Словом, такого рода сюжетов, где Лимонов, как будто нарочно и для смеха, подвергает Маяковского большому жизнестроительному ревизионизму, можно набрать на отдельное расхристанное эссе, но нельзя не сказать о главном. Лимонов, начинавший в том же поле экспериментов русского авангарда через символические пятьдесят лет после Маяковского, в поздних стихах пришел к тому, чего не успел Владимир Владимирович. Быков заявляет, что его герой стремился «писать по-другому», двигался, через детские стихи и агитки, к неслыханной простоте; в качестве лейтмотива регулярно цитирует:
Море уходит вспять
море уходит спать.
У Лимонова, в последние семь лет, вышло шесть сборников стихов, и все они, от «Мальчика, беги» до «Золушки беременной», – стилистическое, да и риторическое во многом – впадение в ересь относительно авангардистского прошлого. А подчас и перманентного бунтарства. То самое «море». У Маяковского в предсмертной поэме вдруг появляется неожиданный для него Древний Рим: «Мой стих / трудом / громаду лет прорвет / и явится / весомо, / грубо, / зримо, / как в наши дни / вошел водопровод, / сработанный / еще рабами Рима». Александр Гольдштейн заклинает, что нет, никакой тут неожиданности, все закономерно: «Маяковский был Вергилием еще одного, совсем небывалого Рима, пророком его концептуального, политического и мистического всеединства».

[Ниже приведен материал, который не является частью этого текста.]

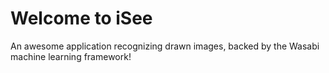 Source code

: # Welcome to iSee

An awesome application recognizing drawn images, backed by the Wasabi machine learning framework! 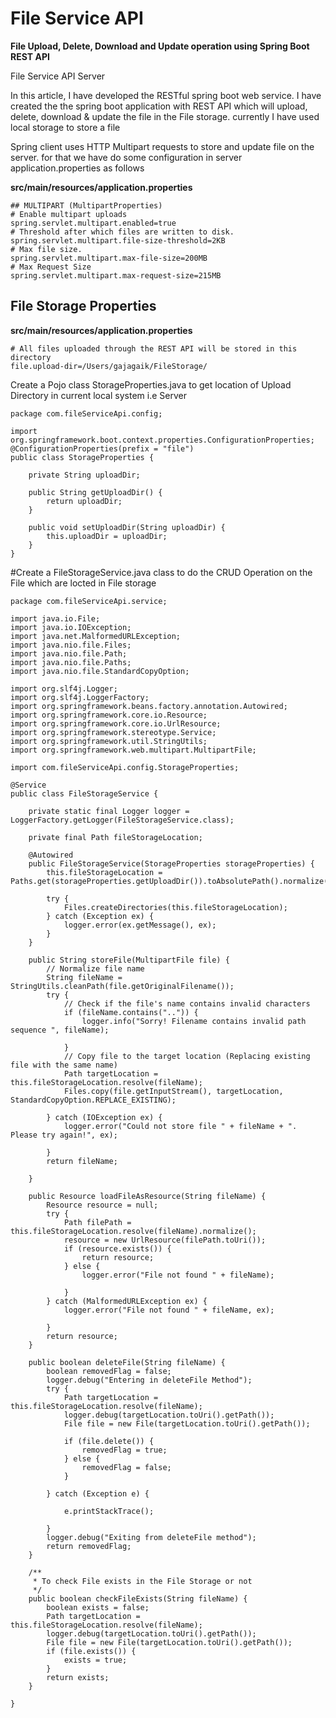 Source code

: # File Service API

**File Upload, Delete, Download and Update operation using Spring Boot REST API**

File Service API Server 


In this article, I have developed the RESTful spring boot web service. I have created the the spring boot application with REST API which will upload, delete, download & update
the file in the File storage. currently I have used local storage to store a file 

Spring client uses HTTP Multipart requests to store and update file on the server. for that we have do some configuration in server application.properties as follows

**src/main/resources/application.properties**
    
    ## MULTIPART (MultipartProperties)
    # Enable multipart uploads
    spring.servlet.multipart.enabled=true
    # Threshold after which files are written to disk.
    spring.servlet.multipart.file-size-threshold=2KB
    # Max file size.
    spring.servlet.multipart.max-file-size=200MB
    # Max Request Size
    spring.servlet.multipart.max-request-size=215MB
    

## File Storage Properties
**src/main/resources/application.properties**

    # All files uploaded through the REST API will be stored in this directory 
    file.upload-dir=/Users/gajagaik/FileStorage/


Create a Pojo class StorageProperties.java to get location of Upload Directory in current local system i.e Server 

    package com.fileServiceApi.config;
    
    import org.springframework.boot.context.properties.ConfigurationProperties;
    @ConfigurationProperties(prefix = "file")
    public class StorageProperties {
    
    	private String uploadDir;
    
        public String getUploadDir() {
            return uploadDir;
        }
    
        public void setUploadDir(String uploadDir) {
            this.uploadDir = uploadDir;
        }
    }


#Create a FileStorageService.java class to do the CRUD Operation on the File which are locted in File storage



    package com.fileServiceApi.service;
    
    import java.io.File;
    import java.io.IOException;
    import java.net.MalformedURLException;
    import java.nio.file.Files;
    import java.nio.file.Path;
    import java.nio.file.Paths;
    import java.nio.file.StandardCopyOption;
    
    import org.slf4j.Logger;
    import org.slf4j.LoggerFactory;
    import org.springframework.beans.factory.annotation.Autowired;
    import org.springframework.core.io.Resource;
    import org.springframework.core.io.UrlResource;
    import org.springframework.stereotype.Service;
    import org.springframework.util.StringUtils;
    import org.springframework.web.multipart.MultipartFile;
    
    import com.fileServiceApi.config.StorageProperties;
    
    @Service
    public class FileStorageService {
    
    	private static final Logger logger = LoggerFactory.getLogger(FileStorageService.class);
    
    	private final Path fileStorageLocation;
    
    	@Autowired
    	public FileStorageService(StorageProperties storageProperties) {
    		this.fileStorageLocation = Paths.get(storageProperties.getUploadDir()).toAbsolutePath().normalize();
    
    		try {
    			Files.createDirectories(this.fileStorageLocation);
    		} catch (Exception ex) {
    			logger.error(ex.getMessage(), ex);
    		}
    	}
    
    	public String storeFile(MultipartFile file) {
    		// Normalize file name
    		String fileName = StringUtils.cleanPath(file.getOriginalFilename());
    		try {
    			// Check if the file's name contains invalid characters
    			if (fileName.contains("..")) {
    				logger.info("Sorry! Filename contains invalid path sequence ", fileName);
    
    			}
    			// Copy file to the target location (Replacing existing file with the same name)
    			Path targetLocation = this.fileStorageLocation.resolve(fileName);
    			Files.copy(file.getInputStream(), targetLocation, StandardCopyOption.REPLACE_EXISTING);
    
    		} catch (IOException ex) {
    			logger.error("Could not store file " + fileName + ". Please try again!", ex);
    
    		}
    		return fileName;
    
    	}
    
    	public Resource loadFileAsResource(String fileName) {
    		Resource resource = null;
    		try {
    			Path filePath = this.fileStorageLocation.resolve(fileName).normalize();
    			resource = new UrlResource(filePath.toUri());
    			if (resource.exists()) {
    				return resource;
    			} else {
    				logger.error("File not found " + fileName);
    
    			}
    		} catch (MalformedURLException ex) {
    			logger.error("File not found " + fileName, ex);
    
    		}
    		return resource;
    	}
    
    	public boolean deleteFile(String fileName) {
    		boolean removedFlag = false;
    		logger.debug("Entering in deleteFile Method");
    		try {
    			Path targetLocation = this.fileStorageLocation.resolve(fileName);
    			logger.debug(targetLocation.toUri().getPath());
    			File file = new File(targetLocation.toUri().getPath());
    
    			if (file.delete()) {
    				removedFlag = true;
    			} else {
    				removedFlag = false;
    			}
    
    		} catch (Exception e) {
    
    			e.printStackTrace();
    
    		}
    		logger.debug("Exiting from deleteFile method");
    		return removedFlag;
    	}
    
    	/**
    	 * To check File exists in the File Storage or not
    	 */
    	public boolean checkFileExists(String fileName) {
    		boolean exists = false;
    		Path targetLocation = this.fileStorageLocation.resolve(fileName);
    		logger.debug(targetLocation.toUri().getPath());
    		File file = new File(targetLocation.toUri().getPath());
    		if (file.exists()) {
    			exists = true;
    		}
    		return exists;
    	}
    
    }


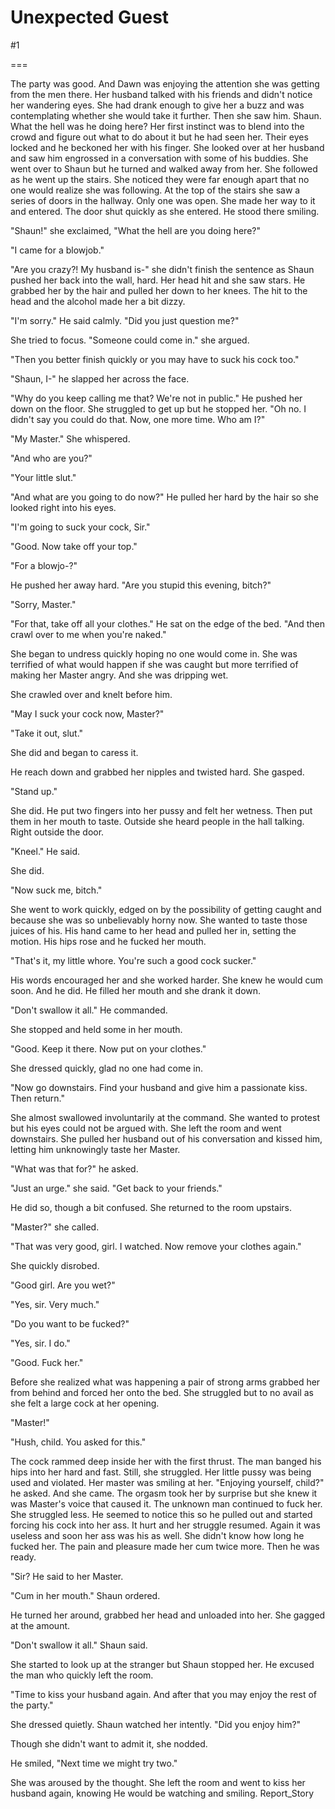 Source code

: Unexpected Guest
================
#1 

 

 

===

The party was good. And Dawn was enjoying the attention she was getting from the men there. Her husband talked with his friends and didn't notice her wandering eyes. She had drank enough to give her a buzz and was contemplating whether she would take it further. Then she saw him. Shaun. What the hell was he doing here? Her first instinct was to blend into the crowd and figure out what to do about it but he had seen her. Their eyes locked and he beckoned her with his finger. She looked over at her husband and saw him engrossed in a conversation with some of his buddies. She went over to Shaun but he turned and walked away from her. She followed as he went up the stairs. She noticed they were far enough apart that no one would realize she was following. At the top of the stairs she saw a series of doors in the hallway. Only one was open. She made her way to it and entered. The door shut quickly as she entered. He stood there smiling. 

 "Shaun!" she exclaimed, "What the hell are you doing here?" 

 "I came for a blowjob." 

 "Are you crazy?! My husband is-" she didn't finish the sentence as Shaun pushed her back into the wall, hard. Her head hit and she saw stars. He grabbed her by the hair and pulled her down to her knees. The hit to the head and the alcohol made her a bit dizzy. 

 "I'm sorry." He said calmly. "Did you just question me?" 

 She tried to focus. "Someone could come in." she argued. 

 "Then you better finish quickly or you may have to suck his cock too." 

 "Shaun, I-" he slapped her across the face. 

 "Why do you keep calling me that? We're not in public." He pushed her down on the floor. She struggled to get up but he stopped her. "Oh no. I didn't say you could do that. Now, one more time. Who am I?" 

 "My Master." She whispered. 

 "And who are you?" 

 "Your little slut." 

 "And what are you going to do now?" He pulled her hard by the hair so she looked right into his eyes. 

 "I'm going to suck your cock, Sir." 

 "Good. Now take off your top." 

 "For a blowjo-?" 

 He pushed her away hard. "Are you stupid this evening, bitch?" 

 "Sorry, Master." 

 "For that, take off all your clothes." He sat on the edge of the bed. "And then crawl over to me when you're naked." 

 She began to undress quickly hoping no one would come in. She was terrified of what would happen if she was caught but more terrified of making her Master angry. And she was dripping wet. 

 She crawled over and knelt before him. 

 "May I suck your cock now, Master?" 

 "Take it out, slut." 

 She did and began to caress it. 

 He reach down and grabbed her nipples and twisted hard. She gasped. 

 "Stand up." 

 She did. He put two fingers into her pussy and felt her wetness. Then put them in her mouth to taste. Outside she heard people in the hall talking. Right outside the door. 

 "Kneel." He said. 

 She did. 

 "Now suck me, bitch." 

 She went to work quickly, edged on by the possibility of getting caught and because she was so unbelievably horny now. She wanted to taste those juices of his. His hand came to her head and pulled her in, setting the motion. His hips rose and he fucked her mouth. 

 "That's it, my little whore. You're such a good cock sucker." 

 His words encouraged her and she worked harder. She knew he would cum soon. And he did. He filled her mouth and she drank it down. 

 "Don't swallow it all." He commanded. 

 She stopped and held some in her mouth. 

 "Good. Keep it there. Now put on your clothes." 

 She dressed quickly, glad no one had come in. 

 "Now go downstairs. Find your husband and give him a passionate kiss. Then return." 

 She almost swallowed involuntarily at the command. She wanted to protest but his eyes could not be argued with. She left the room and went downstairs. She pulled her husband out of his conversation and kissed him, letting him unknowingly taste her Master. 

 "What was that for?" he asked. 

 "Just an urge." she said. "Get back to your friends." 

 He did so, though a bit confused. She returned to the room upstairs. 

 "Master?" she called. 

 "That was very good, girl. I watched. Now remove your clothes again." 

 She quickly disrobed. 

 "Good girl. Are you wet?" 

 "Yes, sir. Very much." 

 "Do you want to be fucked?" 

 "Yes, sir. I do." 

 "Good. Fuck her." 

 Before she realized what was happening a pair of strong arms grabbed her from behind and forced her onto the bed. She struggled but to no avail as she felt a large cock at her opening. 

 "Master!" 

 "Hush, child. You asked for this." 

 The cock rammed deep inside her with the first thrust. The man banged his hips into her hard and fast. Still, she struggled. Her little pussy was being used and violated. Her master was smiling at her. "Enjoying yourself, child?" he asked. And she came. The orgasm took her by surprise but she knew it was Master's voice that caused it. The unknown man continued to fuck her. She struggled less. He seemed to notice this so he pulled out and started forcing his cock into her ass. It hurt and her struggle resumed. Again it was useless and soon her ass was his as well. She didn't know how long he fucked her. The pain and pleasure made her cum twice more. Then he was ready. 

 "Sir? He said to her Master. 

 "Cum in her mouth." Shaun ordered. 

 He turned her around, grabbed her head and unloaded into her. She gagged at the amount. 

 "Don't swallow it all." Shaun said. 

 She started to look up at the stranger but Shaun stopped her. He excused the man who quickly left the room. 

 "Time to kiss your husband again. And after that you may enjoy the rest of the party." 

 She dressed quietly. Shaun watched her intently. "Did you enjoy him?" 

 Though she didn't want to admit it, she nodded. 

 He smiled, "Next time we might try two." 

 She was aroused by the thought. She left the room and went to kiss her husband again, knowing He would be watching and smiling. Report_Story 
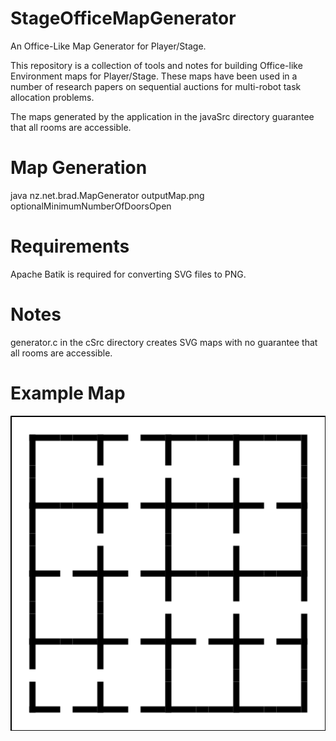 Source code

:# StageOfficeMapGenerator
An Office-Like Map Generator for Player/Stage. 

This repository is a collection of tools and notes for building Office-like Environment maps for Player/Stage.
These maps have been used in a number of research papers on sequential auctions for multi-robot task allocation problems. 

The maps generated by the application in the javaSrc directory guarantee that all rooms are accessible. 

# Map Generation 
java nz.net.brad.MapGenerator outputMap.png optionalMinimumNumberOfDoorsOpen

# Requirements
Apache Batik is required for converting SVG files to PNG. 

# Notes
generator.c in the cSrc directory creates SVG maps with no guarantee that all rooms are accessible. 

# Example Map
![Image of Office-Like Map](https://raw.githubusercontent.com/nzv8fan/StageOfficeMapGenerator/master/exampleMap.png) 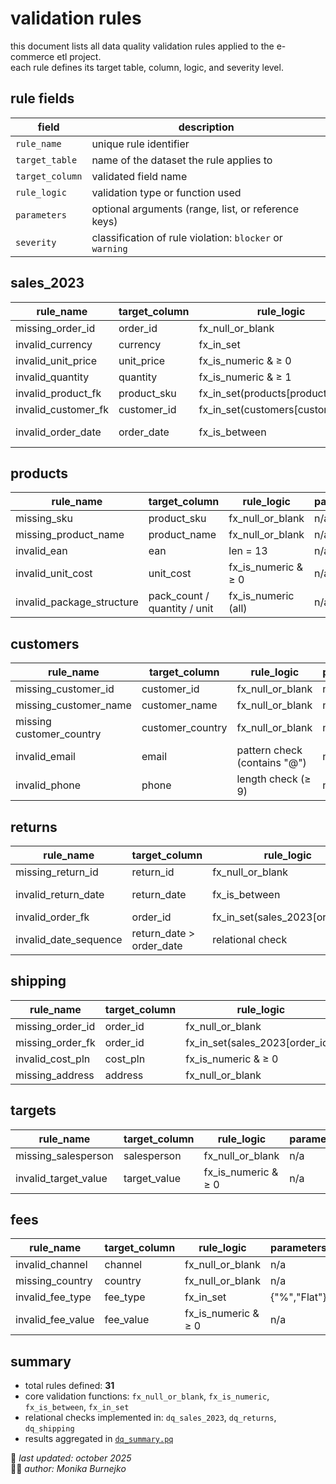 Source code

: # validation rules
this document lists all data quality validation rules applied to the e-commerce etl project.  
each rule defines its target table, column, logic, and severity level.

## rule fields
| field | description |
|--------|-------------|
| `rule_name` | unique rule identifier |
| `target_table` | name of the dataset the rule applies to |
| `target_column` | validated field name |
| `rule_logic` | validation type or function used |
| `parameters` | optional arguments (range, list, or reference keys) |
| `severity` | classification of rule violation: `blocker` or `warning` |

## sales_2023
| rule_name | target_column | rule_logic | parameters | severity |
|------------|----------------|-------------|-------------|-----------|
| missing_order_id | order_id | fx_null_or_blank | n/a | blocker |
| invalid_currency | currency | fx_in_set | {"PLN","EUR","USD"} | blocker |
| invalid_unit_price | unit_price | fx_is_numeric & ≥ 0 | n/a | blocker |
| invalid_quantity | quantity | fx_is_numeric & ≥ 1 | n/a | blocker |
| invalid_product_fk | product_sku | fx_in_set(products[product_sku]) | n/a | blocker |
| invalid_customer_fk | customer_id | fx_in_set(customers[customer_id]) | n/a | blocker |
| invalid_order_date | order_date | fx_is_between | (#date(2023,1,1), #date(2023,12,31)) | blocker |

## products
| rule_name | target_column | rule_logic | parameters | severity |
|------------|----------------|-------------|-------------|-----------|
| missing_sku | product_sku | fx_null_or_blank | n/a | blocker |
| missing_product_name | product_name | fx_null_or_blank | n/a | warning |
| invalid_ean | ean | len = 13 | n/a | blocker |
| invalid_unit_cost | unit_cost | fx_is_numeric & ≥ 0 | n/a | blocker |
| invalid_package_structure | pack_count / quantity / unit | fx_is_numeric (all) | n/a | warning |

## customers
| rule_name | target_column | rule_logic | parameters | severity |
|------------|----------------|-------------|-------------|-----------|
| missing_customer_id | customer_id | fx_null_or_blank | n/a | blocker |
| missing_customer_name | customer_name | fx_null_or_blank | n/a | warning |
| missing customer_country | customer_country | fx_null_or_blank | n/a | warning |
| invalid_email | email | pattern check (contains "@") | n/a | warning |
| invalid_phone | phone | length check (≥ 9) | n/a | warning |

## returns
| rule_name | target_column | rule_logic | parameters | severity |
|------------|----------------|-------------|-------------|-----------|
| missing_return_id | return_id | fx_null_or_blank | n/a | blocker |
| invalid_return_date | return_date | fx_is_between | (#date(2023,1,1), #date(2023,12,31)) | warning |
| invalid_order_fk | order_id | fx_in_set(sales_2023[order_id]) | n/a | blocker |
| invalid_date_sequence | return_date > order_date | relational check | linked via order_id | blocker |

## shipping
| rule_name | target_column | rule_logic | parameters | severity |
|------------|----------------|-------------|-------------|-----------|
| missing_order_id | order_id | fx_null_or_blank | n/a | blocker |
| missing_order_fk | order_id | fx_in_set(sales_2023[order_id]) | n/a | blocker |
| invalid_cost_pln | cost_pln | fx_is_numeric & ≥ 0 | n/a | warning |
| missing_address | address | fx_null_or_blank | n/a | info |

## targets
| rule_name | target_column | rule_logic | parameters | severity |
|------------|----------------|-------------|-------------|-----------|
| missing_salesperson | salesperson | fx_null_or_blank | n/a | blocker |
| invalid_target_value | target_value | fx_is_numeric & ≥ 0 | n/a | blocker |

## fees
| rule_name | target_column | rule_logic | parameters | severity |
|------------|----------------|-------------|-------------|-----------|
| invalid_channel | channel | fx_null_or_blank | n/a| blocker |
| missing_country | country | fx_null_or_blank | n/a | warning |
| invalid_fee_type | fee_type | fx_in_set | {"%","Flat"} | warning |
| invalid_fee_value | fee_value | fx_is_numeric & ≥ 0 | n/a | blocker |

## summary
- total rules defined: **31**  
- core validation functions: `fx_null_or_blank`, `fx_is_numeric`, `fx_is_between`, `fx_in_set`  
- relational checks implemented in: `dq_sales_2023`, `dq_returns`, `dq_shipping`  
- results aggregated in [`dq_summary.pq`](./queries/dq_summary.pq)

📅 *last updated: october 2025*  
👩‍💻 *author: Monika Burnejko*
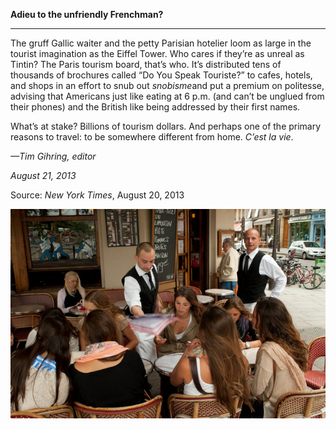 **Adieu to the unfriendly Frenchman?**

****

The gruff Gallic waiter and the petty Parisian hotelier loom as large in the tourist imagination as the Eiffel Tower. Who cares if they’re as unreal as Tintin? The Paris tourism board, that’s who. It’s distributed tens of thousands of brochures called “Do You Speak Touriste?” to cafes, hotels, and shops in an effort to snub out *snobisme*and put a premium on politesse, advising that Americans just like eating at 6 p.m. (and can’t be unglued from their phones) and the British like being addressed by their first names. 

What’s at stake? Billions of tourism dollars. And perhaps one of the primary reasons to travel: to be somewhere different from home. *C’est la vie*.

*—Tim Gihring, editor*

*August 21, 2013*

Source: *New York Times*, August 20, 2013

![](../images/130821_Gihring_UnfriendlyFrenchEDIT-1.jpeg)
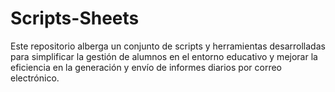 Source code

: # Scripts-Sheets
Este repositorio alberga un conjunto de scripts y herramientas desarrolladas para simplificar la gestión de alumnos en el entorno educativo y mejorar la eficiencia en la generación y envío de informes diarios por correo electrónico. 
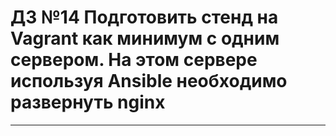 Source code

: # ДЗ №14 Подготовить стенд на Vagrant как минимум с одним сервером. На этом сервере используя Ansible необходимо развернуть nginx
--------------------------------------------------------------------------------------------
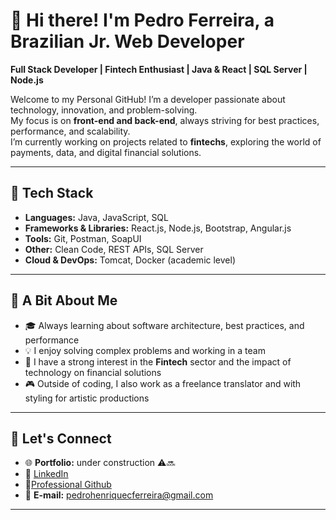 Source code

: # 👋 Hi there! I'm Pedro Ferreira, a Brazilian Jr. Web Developer

**Full Stack Developer | Fintech Enthusiast | Java & React | SQL Server | Node.js**

Welcome to my Personal GitHub! I’m a developer passionate about technology, innovation, and problem-solving.  
My focus is on **front-end and back-end**, always striving for best practices, performance, and scalability.  
I’m currently working on projects related to **fintechs**, exploring the world of payments, data, and digital financial solutions.  

---

## 🚀 Tech Stack

- **Languages:** Java, JavaScript, SQL  
- **Frameworks & Libraries:** React.js, Node.js, Bootstrap, Angular.js  
- **Tools:** Git, Postman, SoapUI  
- **Other:** Clean Code, REST APIs, SQL Server  
- **Cloud & DevOps:** Tomcat, Docker (academic level)  

---

## 🌱 A Bit About Me

- 🎓 Always learning about software architecture, best practices, and performance  
- 💡 I enjoy solving complex problems and working in a team  
- 🚀 I have a strong interest in the **Fintech** sector and the impact of technology on financial solutions  
- 🎮 Outside of coding, I also work as a freelance translator and with styling for artistic productions  

---

## 🔗 Let's Connect  

- 🌐 **Portfolio:** under construction ⚠️🔜  
- 💼 [LinkedIn](https://www.linkedin.com/in/pedro-henrique-de-carvalho-ferreira-6b524523b/)
- 💼[Professional Github](https://github.com/pedroferreira-commits/)
- 📧 **E-mail:** pedrohenriquecferreira@gmail.com  

---
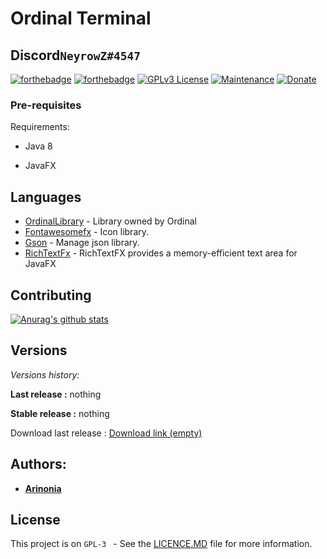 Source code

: 
# Ordinal Terminal 
## Discord`NeyrowZ#4547`
  

[![forthebadge](https://forthebadge.com/images/badges/made-with-java.svg)](https://www.java.com/fr/)  [![forthebadge](https://forthebadge.com/images/badges/uses-git.svg)](https://github.com/)
[![GPLv3 License](https://img.shields.io/badge/License-GPL%20v3-yellow.svg)](https://opensource.org/licenses/)
[![Maintenance](https://img.shields.io/badge/Maintained%3F-yes-green.svg)](https://github.com/Ordinal-Team/Terminal/graphs/commit-activity)
[![Donate](https://img.shields.io/badge/$-support-ff69b4.svg?style=flat)](paypal.me/ArinoniaDev)



### Pre-requisites

  

Requirements:

- Java 8

- JavaFX

  
## Languages

*  [OrdinalLibrary](#) - Library owned by Ordinal
*  [Fontawesomefx](https://bitbucket.org/Jerady/fontawesomefx/src/master/) - Icon library.
*  [Gson](https://github.com/google/gson) - Manage json library.
*  [RichTextFx](https://github.com/FXMisc/RichTextFX) - RichTextFX provides a memory-efficient text area for JavaFX 



## Contributing

[![Anurag's github stats](https://github-readme-stats.vercel.app/api?username=Arinonia&theme=blue-green)](https://github.com/Arinonia)

  

## Versions

_Versions history:_

**Last release :** nothing

**Stable release :** nothing

Download last release : [Download link (empty)](#)

## Authors:

* [**Arinonia**](https://github.com/Arinonia)

## License

 
This project is on ``GPL-3 `` - See the [LICENCE.MD](https://github.com/Ordinal-Team/Terminal/blob/main/LICENCE) file for more information.
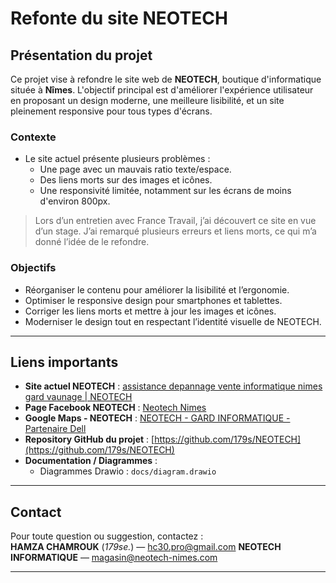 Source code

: # Refonte du site NEOTECH

## Présentation du projet

Ce projet vise à refondre le site web de **NEOTECH**, boutique d'informatique située à **Nîmes**. L'objectif principal est d'améliorer l'expérience utilisateur en proposant un design moderne, une meilleure lisibilité, et un site pleinement responsive pour tous types d'écrans.

### Contexte

- Le site actuel présente plusieurs problèmes :
  - Une page avec un mauvais ratio texte/espace.
  - Des liens morts sur des images et icônes.
  - Une responsivité limitée, notamment sur les écrans de moins d'environ 800px.
>Lors d’un entretien avec France Travail, j’ai découvert ce site en vue d’un stage. J’ai remarqué plusieurs erreurs et liens morts, ce qui m’a donné l’idée de le refondre.

### Objectifs

- Réorganiser le contenu pour améliorer la lisibilité et l’ergonomie.
- Optimiser le responsive design pour smartphones et tablettes.
- Corriger les liens morts et mettre à jour les images et icônes.
- Moderniser le design tout en respectant l’identité visuelle de NEOTECH.

---

## Liens importants

- **Site actuel NEOTECH** : [assistance depannage vente informatique nimes gard vaunage | NEOTECH](https://neotech-nimes.com/)  
- **Page Facebook NEOTECH** : [Neotech Nimes ](https://www.facebook.com/neotechinformatique)
- **Google Maps - NEOTECH** : [NEOTECH - GARD INFORMATIQUE - Partenaire Dell](https://maps.google.com/maps?hl=fr&gl=fr&um=1&ie=UTF-8&fb=1&sa=X&ftid=0x12b42c27de515acf:0x2ff4ae0486a7f829)
- **Repository GitHub du projet** : [https://github.com/179s/NEOTECH](https://github.com/179s/NEOTECH)
- **Documentation / Diagrammes** :  
  - Diagrammes Drawio : `docs/diagram.drawio`

---

## Contact

Pour toute question ou suggestion, contactez :  
**HAMZA CHAMROUK**  (*179se.*) — hc30.pro@gmail.com
**NEOTECH INFORMATIQUE** — magasin@neotech-nimes.com

---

Лимонов назвал главное свое стихотворение сегодняшнего периода, а вслед за ним и сборник «СССР – наш Древний Рим», явно имея в виду то самое государство, которое началось в 1930 году… Но дело даже не в этом, а в наборе «весомо, грубо, зримо», из которого построена и эта вещь, и многие стихотворения Лимонова последних лет.
Лимонов думал о Маяковском никак не меньше сегодняшнего Быкова и говорил о нем часто и разное. Однако первым делом вспоминается рассказ «Первый панк» из цикла «Обыкновенные инциденты», предвосхитивший по стилистике репортажи советского подпольного рок-самиздата. Маяковский у Лимонова – не главное в русской Революции, но лучшее в России, ее несравнимый экспортный товар:
«Джон Ашбери вынул микрофон из гнезда и выпрямился.
– А сейчас я хочу вам прочесть мой перевод стихотворения одного русского поэта, который был «панк» своего времени. Может быть, первый панк вообще… Очень крутой был человек…
Публика, заинтригованная необычным сообщением, чуть притихла.
– Стихотворение Владимира Маяковского «Левый марш!» – Ашбери поправил шапочку и врубился…
Они слушали разинув рты. Когда Ашбери дошел до слов: «Тише ораторы! Ваше слово – комрад Маузер!» – зал зааплодировал.
– Ленчик! Ленчик! – Я схватил Леньку за руку и дернул на себя, как будто собирался оторвать ему руку. – Слабо им найти такую четкую формулу революционного насилия! Слабо! Даже «Анархия в Юнайтэд Кингдом» ни в какое сравнение не идет! «Ваше слово, товарищ Маузер!» – это гениально! Я хотел бы написать эти строки, Ленчик! Это мои строчки! Это наш Маяковский! Это – мы!»<…>
– НОКАУТ! – крикнул я Леньке. – Наш победил!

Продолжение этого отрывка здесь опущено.